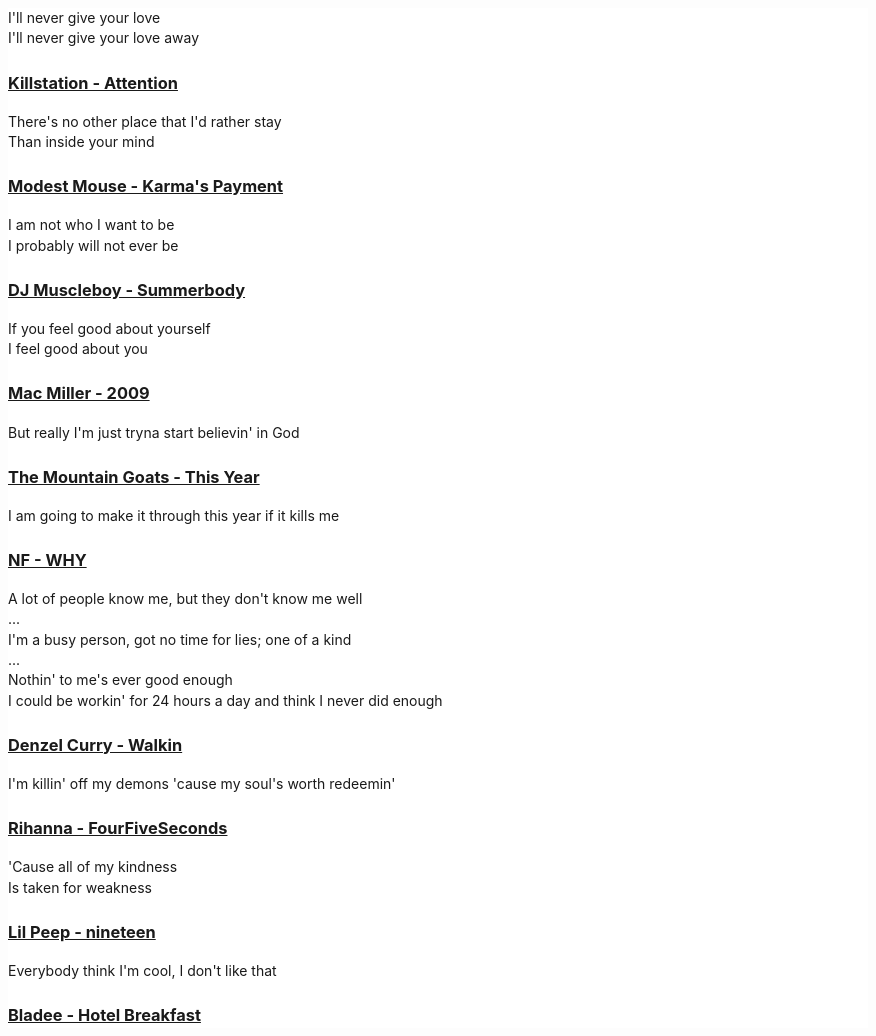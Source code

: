 I'll never give your love  
I'll never give your love away

### [Killstation - Attention](https://youtu.be/p2d3b4WjvSY)

There's no other place that I'd rather stay  
Than inside your mind

### [Modest Mouse - Karma's Payment](https://youtu.be/jTJ4U7oorSc)

I am not who I want to be  
I probably will not ever be

### [DJ Muscleboy - Summerbody](https://youtu.be/bVBgRya-K_4)

If you feel good about yourself  
I feel good about you

### [Mac Miller - 2009](https://youtu.be/5zivz7kVKNo)

But really I'm just tryna start believin' in God

### [The Mountain Goats - This Year](https://youtu.be/yuZuvvuspj4)

I am going to make it through this year if it kills me

### [NF - WHY](https://youtu.be/AcPIQ87GbDM)

A lot of people know me, but they don't know me well  
...  
I'm a busy person, got no time for lies; one of a kind  
...  
Nothin' to me's ever good enough  
I could be workin' for 24 hours a day and think I never did enough

### [Denzel Curry - Walkin](https://youtu.be/fOO1mWLGhh8)

I'm killin' off my demons 'cause my soul's worth redeemin'

### [Rihanna - FourFiveSeconds](https://youtu.be/5pvcfbf0PXY)

'Cause all of my kindness  
Is taken for weakness

### [Lil Peep - nineteen](https://youtu.be/FpWbLwtyFWs)

Everybody think I'm cool, I don't like that

### [Bladee - Hotel Breakfast](https://youtu.be/qrj0FGFf_YU)
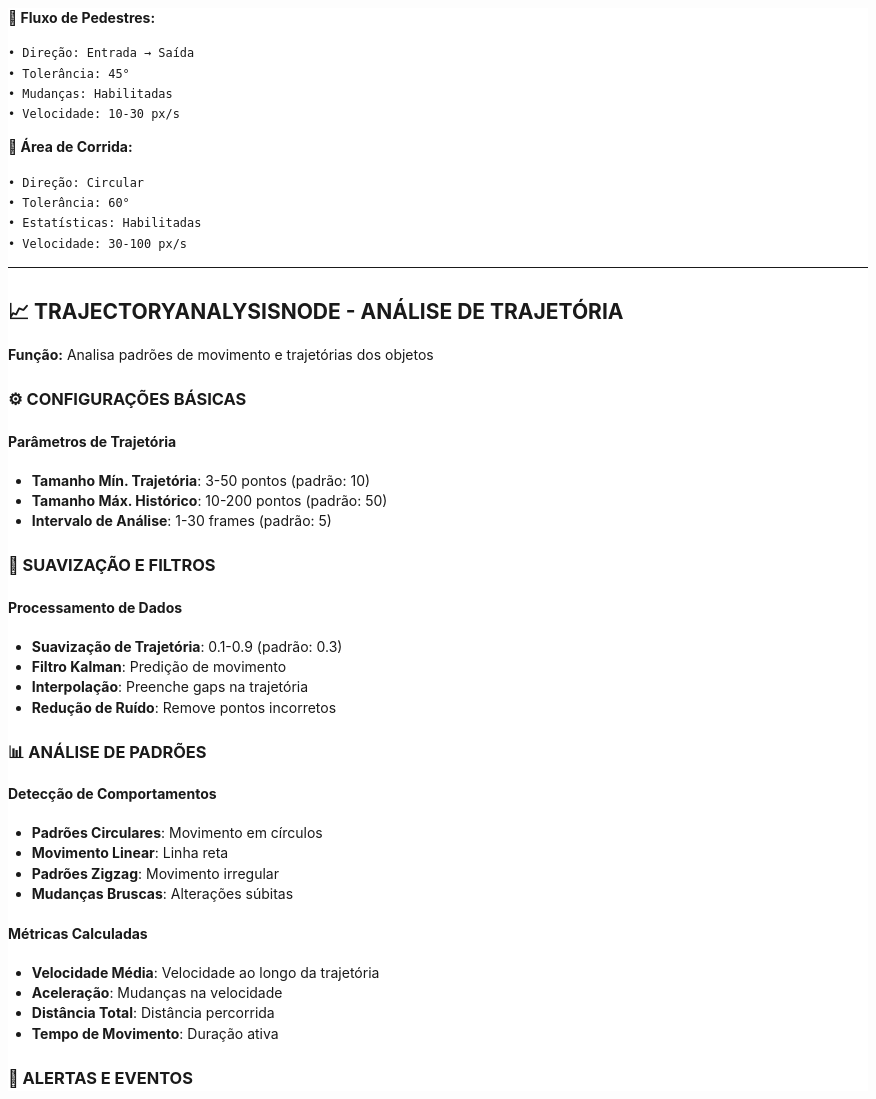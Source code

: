 **🚶 Fluxo de Pedestres:**
```
• Direção: Entrada → Saída
• Tolerância: 45°
• Mudanças: Habilitadas
• Velocidade: 10-30 px/s
```

**🏃 Área de Corrida:**
```
• Direção: Circular
• Tolerância: 60°
• Estatísticas: Habilitadas
• Velocidade: 30-100 px/s
```

---

## 📈 **TRAJECTORYANALYSISNODE - ANÁLISE DE TRAJETÓRIA**

**Função:** Analisa padrões de movimento e trajetórias dos objetos

### **⚙️ CONFIGURAÇÕES BÁSICAS**

#### **Parâmetros de Trajetória**
- **Tamanho Mín. Trajetória**: 3-50 pontos (padrão: 10)
- **Tamanho Máx. Histórico**: 10-200 pontos (padrão: 50)
- **Intervalo de Análise**: 1-30 frames (padrão: 5)

### **🔄 SUAVIZAÇÃO E FILTROS**

#### **Processamento de Dados**
- **Suavização de Trajetória**: 0.1-0.9 (padrão: 0.3)
- **Filtro Kalman**: Predição de movimento
- **Interpolação**: Preenche gaps na trajetória
- **Redução de Ruído**: Remove pontos incorretos

### **📊 ANÁLISE DE PADRÕES**

#### **Detecção de Comportamentos**
- **Padrões Circulares**: Movimento em círculos
- **Movimento Linear**: Linha reta
- **Padrões Zigzag**: Movimento irregular
- **Mudanças Bruscas**: Alterações súbitas

#### **Métricas Calculadas**
- **Velocidade Média**: Velocidade ao longo da trajetória
- **Aceleração**: Mudanças na velocidade
- **Distância Total**: Distância percorrida
- **Tempo de Movimento**: Duração ativa

### **🚨 ALERTAS E EVENTOS**
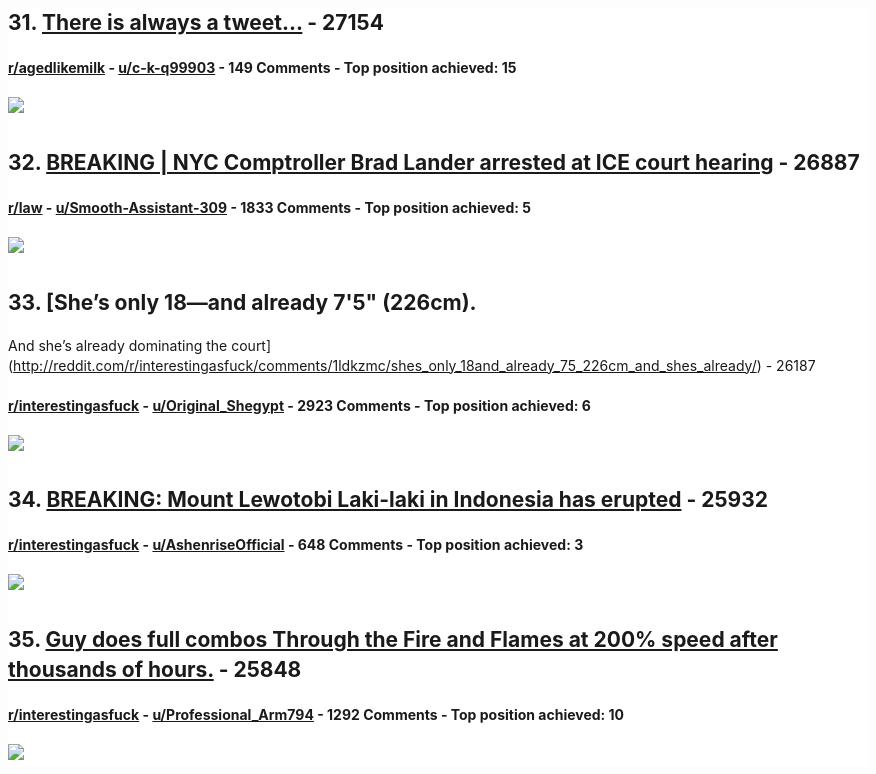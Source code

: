 ## 31. [There is always a tweet...](http://reddit.com/r/agedlikemilk/comments/1ld8odl/there_is_always_a_tweet/) - 27154
#### [r/agedlikemilk](http://reddit.com/r/agedlikemilk) - [u/c-k-q99903](http://reddit.com/u/c-k-q99903) - 149 Comments - Top position achieved: 15

<a href="https://i.redd.it/m3s1ydxfnd7f1.png"><img src="https://external-preview.redd.it/ERXram5cKkH5qBdaLg27uBHaGwvX7nbBmM-gXX75dfw.png?width=140&amp;height=78&amp;crop=140:78,smart&amp;auto=webp&amp;s=b028b945a3047592f1ea63c7aee928bb83303d9e"></img></a>

## 32. [BREAKING | NYC Comptroller Brad Lander arrested at ICE court hearing](http://reddit.com/r/law/comments/1lds8a6/breaking_nyc_comptroller_brad_lander_arrested_at/) - 26887
#### [r/law](http://reddit.com/r/law) - [u/Smooth-Assistant-309](http://reddit.com/u/Smooth-Assistant-309) - 1833 Comments - Top position achieved: 5

<a href="https://www.amny.com/news/brad-lander-arrested-ice-court-hearing-06172025/"><img src="https://external-preview.redd.it/9tbnSRKG1f0VINjHS6attp979x8FyZPvEy4GZ22zjYU.jpeg?width=140&amp;height=93&amp;crop=140:93,smart&amp;auto=webp&amp;s=11d13b776fa6da3c59c59d06a714d786727fbb2b"></img></a>

## 33. [She’s only 18—and already 7'5" (226cm).
And she’s already dominating the court](http://reddit.com/r/interestingasfuck/comments/1ldkzmc/shes_only_18and_already_75_226cm_and_shes_already/) - 26187
#### [r/interestingasfuck](http://reddit.com/r/interestingasfuck) - [u/Original_Shegypt](http://reddit.com/u/Original_Shegypt) - 2923 Comments - Top position achieved: 6

<a href="https://v.redd.it/xlufkp6d6h7f1"><img src="https://external-preview.redd.it/OW80ZDF0NmQ2aDdmMe6v3ZBJQXQMoHqPUIhDGSParEe5JQIxn2WORjWdOYhc.png?width=140&amp;height=140&amp;crop=140:140,smart&amp;format=jpg&amp;v=enabled&amp;lthumb=true&amp;s=e37b75a6d93655b93fb6e022e032cd65abccf770"></img></a>

## 34. [BREAKING: Mount Lewotobi Laki-laki in Indonesia has erupted](http://reddit.com/r/interestingasfuck/comments/1lds2bj/breaking_mount_lewotobi_lakilaki_in_indonesia_has/) - 25932
#### [r/interestingasfuck](http://reddit.com/r/interestingasfuck) - [u/AshenriseOfficial](http://reddit.com/u/AshenriseOfficial) - 648 Comments - Top position achieved: 3

<a href="https://v.redd.it/tnpbb15ani7f1"><img src="https://external-preview.redd.it/c2xwb2owNWFuaTdmMbEfVNph9NMSPbImwwO0d7lx2D2rFjz7u9iteCH7WeqQ.png?width=140&amp;height=140&amp;crop=140:140,smart&amp;format=jpg&amp;v=enabled&amp;lthumb=true&amp;s=0f2032273e557b6ea811b122d24896ecadb055fc"></img></a>

## 35. [Guy does full combos Through the Fire and Flames at 200% speed after thousands of hours.](http://reddit.com/r/interestingasfuck/comments/1ldzaf0/guy_does_full_combos_through_the_fire_and_flames/) - 25848
#### [r/interestingasfuck](http://reddit.com/r/interestingasfuck) - [u/Professional_Arm794](http://reddit.com/u/Professional_Arm794) - 1292 Comments - Top position achieved: 10

<a href="https://v.redd.it/jksjtpu61k7f1"><img src="https://external-preview.redd.it/OXMwc2k0dDYxazdmMZlAo_7-_CgcCQSC8Mbzs3fr-P5ht3rQjgojE3lVmpCE.png?width=140&amp;height=78&amp;crop=140:78,smart&amp;format=jpg&amp;v=enabled&amp;lthumb=true&amp;s=9d8d2fd2e556ba8661171bff613fea8d315f6ef7"></img></a>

**How to complete this task:** Please find how many lines in the records hold "arrested", then give that number with nothing else.

**Your response:** 2